Sorry, not a school post, just something about which I have to write…
At 12:20 p.m. yesterday, I was driving south on the 405, headed for the Bristol offramp to meet a client at Seasons 52 restaurant.
The car in front of me was a Toyota 4Runner, an SUV-type vehicle.
In a flash, a large metal object was hurtling toward my windshield, straight for my face. The object was big and I could tell it was heavy because of the way it was moving through the air.
I had no time to dodge the object and time only for one thought, which was, “Is this how I am going to die?”
Strangely, there was no fear. In fact, there was a brief sense of closure because I was about to learn what many people anticipate with deep dread. I was about to learn how I was going to die.
Then the heavy object hit my windshield with a tremendous thud. My wndshield suffered damage so bad that I could barely see out of it.

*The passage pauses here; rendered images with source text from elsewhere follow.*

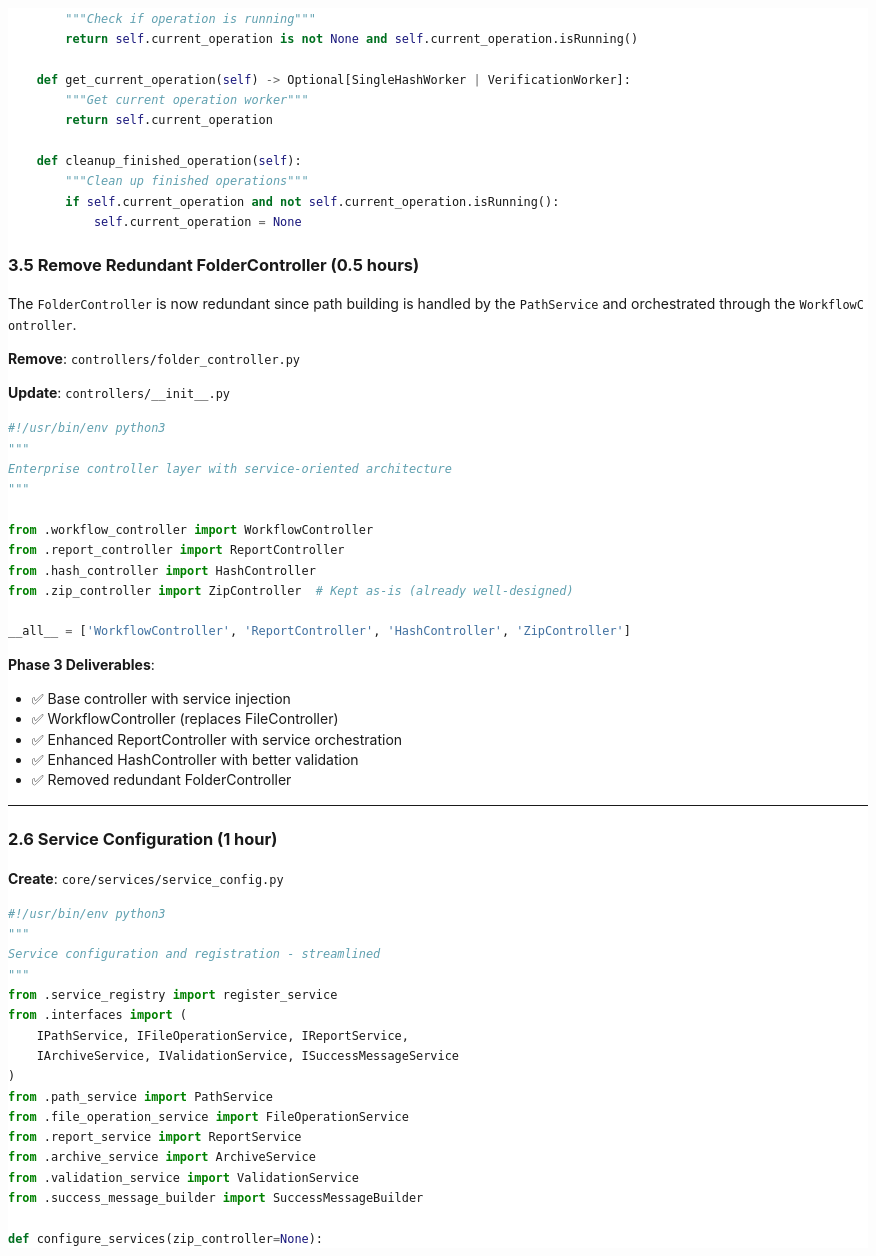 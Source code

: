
 ```python
        """Check if operation is running"""
        return self.current_operation is not None and self.current_operation.isRunning()
        
    def get_current_operation(self) -> Optional[SingleHashWorker | VerificationWorker]:
        """Get current operation worker"""
        return self.current_operation
        
    def cleanup_finished_operation(self):
        """Clean up finished operations"""
        if self.current_operation and not self.current_operation.isRunning():
            self.current_operation = None

```

### **3.5 Remove Redundant FolderController (0.5 hours)**

The `FolderController` is now redundant since path building is handled by the `PathService` and orchestrated through the `WorkflowController`.

**Remove**: `controllers/folder_controller.py`

**Update**: `controllers/__init__.py`
```python
#!/usr/bin/env python3
"""
Enterprise controller layer with service-oriented architecture
"""

from .workflow_controller import WorkflowController
from .report_controller import ReportController
from .hash_controller import HashController
from .zip_controller import ZipController  # Kept as-is (already well-designed)

__all__ = ['WorkflowController', 'ReportController', 'HashController', 'ZipController']
```

**Phase 3 Deliverables**:
- ✅ Base controller with service injection
- ✅ WorkflowController (replaces FileController)
- ✅ Enhanced ReportController with service orchestration
- ✅ Enhanced HashController with better validation
- ✅ Removed redundant FolderController

---

### **2.6 Service Configuration (1 hour)**

**Create**: `core/services/service_config.py`
```python
#!/usr/bin/env python3
"""
Service configuration and registration - streamlined
"""
from .service_registry import register_service
from .interfaces import (
    IPathService, IFileOperationService, IReportService,
    IArchiveService, IValidationService, ISuccessMessageService
)
from .path_service import PathService
from .file_operation_service import FileOperationService
from .report_service import ReportService
from .archive_service import ArchiveService
from .validation_service import ValidationService
from .success_message_builder import SuccessMessageBuilder

def configure_services(zip_controller=None):
```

But my low, heavy car did not budge – not a millimeter – and I was able to safely pull over to the shoulder. The Toyota driver pulled over, too. Turns out that the object was flying because he managed to drive over it – whatever it was – at just right angle to make it airborne.

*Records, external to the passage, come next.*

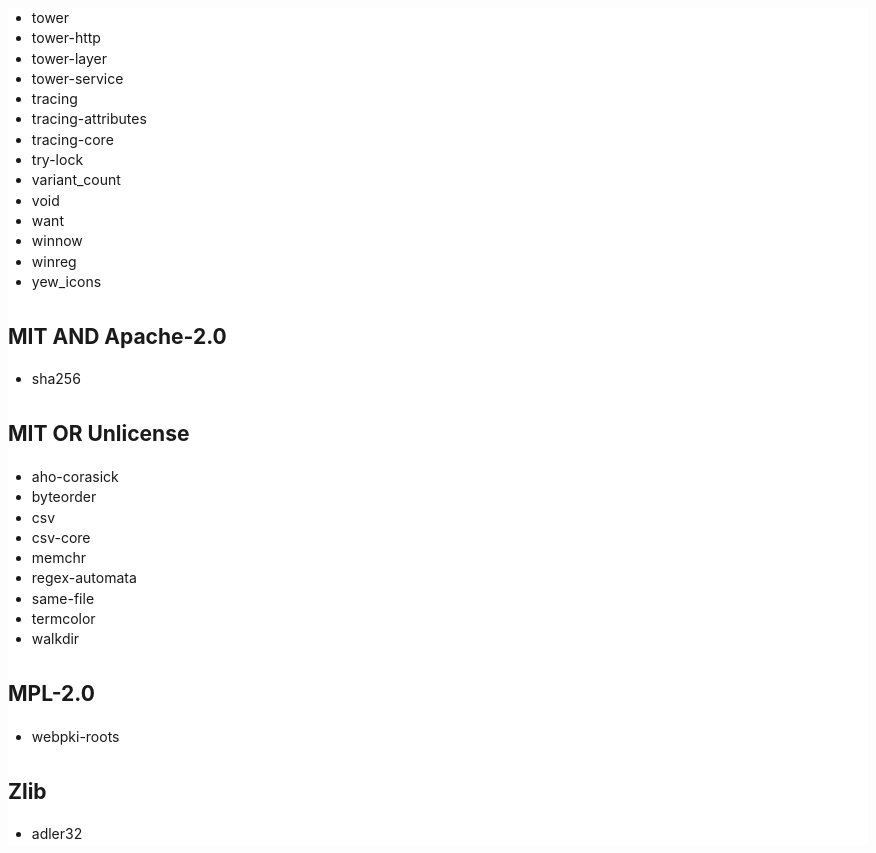 * tower
* tower-http
* tower-layer
* tower-service
* tracing
* tracing-attributes
* tracing-core
* try-lock
* variant_count
* void
* want
* winnow
* winreg
* yew_icons

## MIT AND Apache-2.0
* sha256

## MIT OR Unlicense
* aho-corasick
* byteorder
* csv
* csv-core
* memchr
* regex-automata
* same-file
* termcolor
* walkdir

## MPL-2.0
* webpki-roots

## Zlib
* adler32
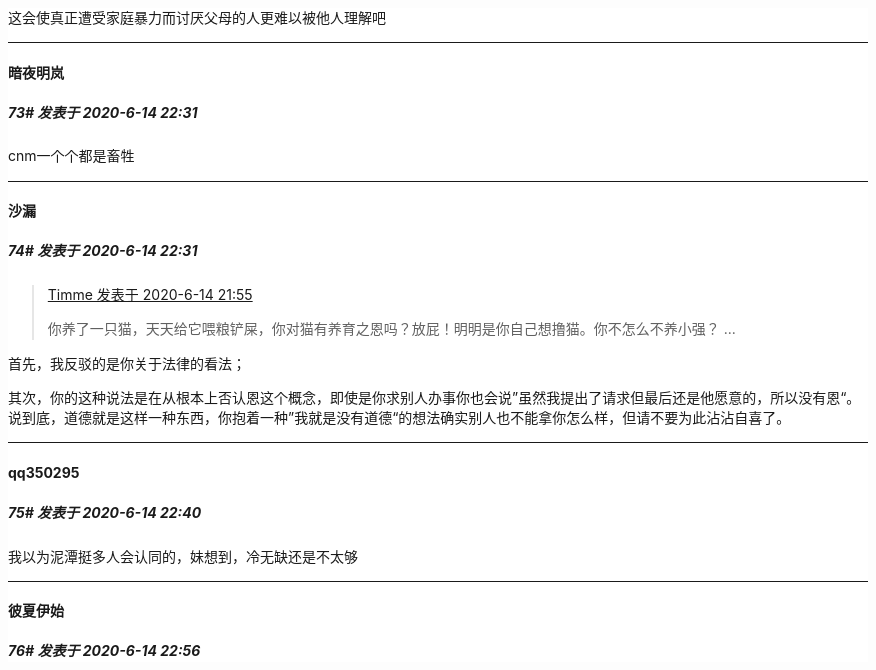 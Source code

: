 


这会使真正遭受家庭暴力而讨厌父母的人更难以被他人理解吧







*****

####  暗夜明岚  
##### 73#       发表于 2020-6-14 22:31




cnm一个个都是畜牲







*****

####  沙漏  
##### 74#       发表于 2020-6-14 22:31



<blockquote><a href="httphttps://bbs.saraba1st.com/2b/forum.php?mod=redirect&amp;goto=findpost&amp;pid=47805604&amp;ptid=1941683" target="_blank">Timme 发表于 2020-6-14 21:55</a>

你养了一只猫，天天给它喂粮铲屎，你对猫有养育之恩吗？放屁！明明是你自己想撸猫。你不怎么不养小强？ ...</blockquote>
首先，我反驳的是你关于法律的看法；

其次，你的这种说法是在从根本上否认恩这个概念，即使是你求别人办事你也会说”虽然我提出了请求但最后还是他愿意的，所以没有恩“。说到底，道德就是这样一种东西，你抱着一种”我就是没有道德“的想法确实别人也不能拿你怎么样，但请不要为此沾沾自喜了。







*****

####  qq350295  
##### 75#       发表于 2020-6-14 22:40




我以为泥潭挺多人会认同的，妹想到，冷无缺还是不太够







*****

####  彼夏伊始  
##### 76#       发表于 2020-6-14 22:56
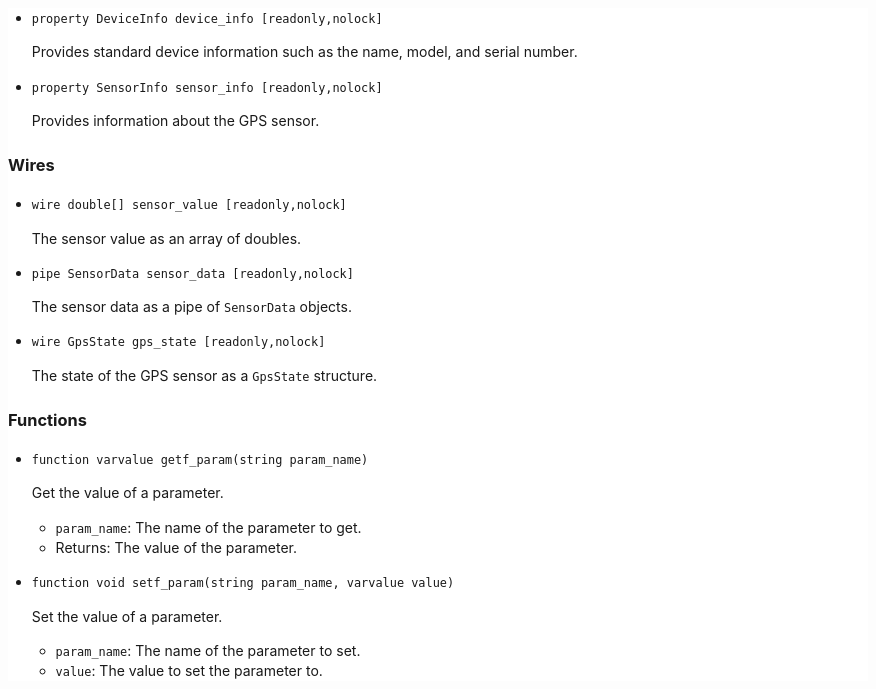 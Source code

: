 - `property DeviceInfo device_info [readonly,nolock]`

    Provides standard device information such as the name, model, and serial number.

- `property SensorInfo sensor_info [readonly,nolock]`

    Provides information about the GPS sensor.

### Wires

- `wire double[] sensor_value [readonly,nolock]`

    The sensor value as an array of doubles.

- `pipe SensorData sensor_data [readonly,nolock]`

    The sensor data as a pipe of `SensorData` objects.

- `wire GpsState gps_state [readonly,nolock]`

    The state of the GPS sensor as a `GpsState` structure.

### Functions

- `function varvalue getf_param(string param_name)`

    Get the value of a parameter.
    - `param_name`: The name of the parameter to get.
    - Returns: The value of the parameter.

- `function void setf_param(string param_name, varvalue value)`

    Set the value of a parameter.
    - `param_name`: The name of the parameter to set.
    - `value`: The value to set the parameter to.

Tomorrow, I will be participating with close friends and family in the annual Orange County Brain Tumor Walk, which has been part of our lives since my late wife, Cay, was diagnosed with terminal brain cancer in 2010. Cay passed away in June, 2012.
Cay set the standard for dealing with a terminal illness, something she was told many times by the staff at Hoag Hospital where she received much of her care.
I am reminded of Cay’s strength today and of my mother’s who told me repeatedly, “Don’t take yourself too seriously.”
Was my life in danger on the freeway yesterday? Maybe, maybe not, but at the time, I believed it was. And if it was, what am I to do with that information? Do I just go about my business as usual as though nothing happened? Or should I take a moment to offer that almost all of what we think is important is not really important at all?
I choose the latter. I choose to remind everyone that life is short, that death is often unexpected, and that there is no better time than right now to reach out to the key people in your life – all of your life – and thank them or tell them they are loved, whichever is appropriate. And equally important: Let the little things go.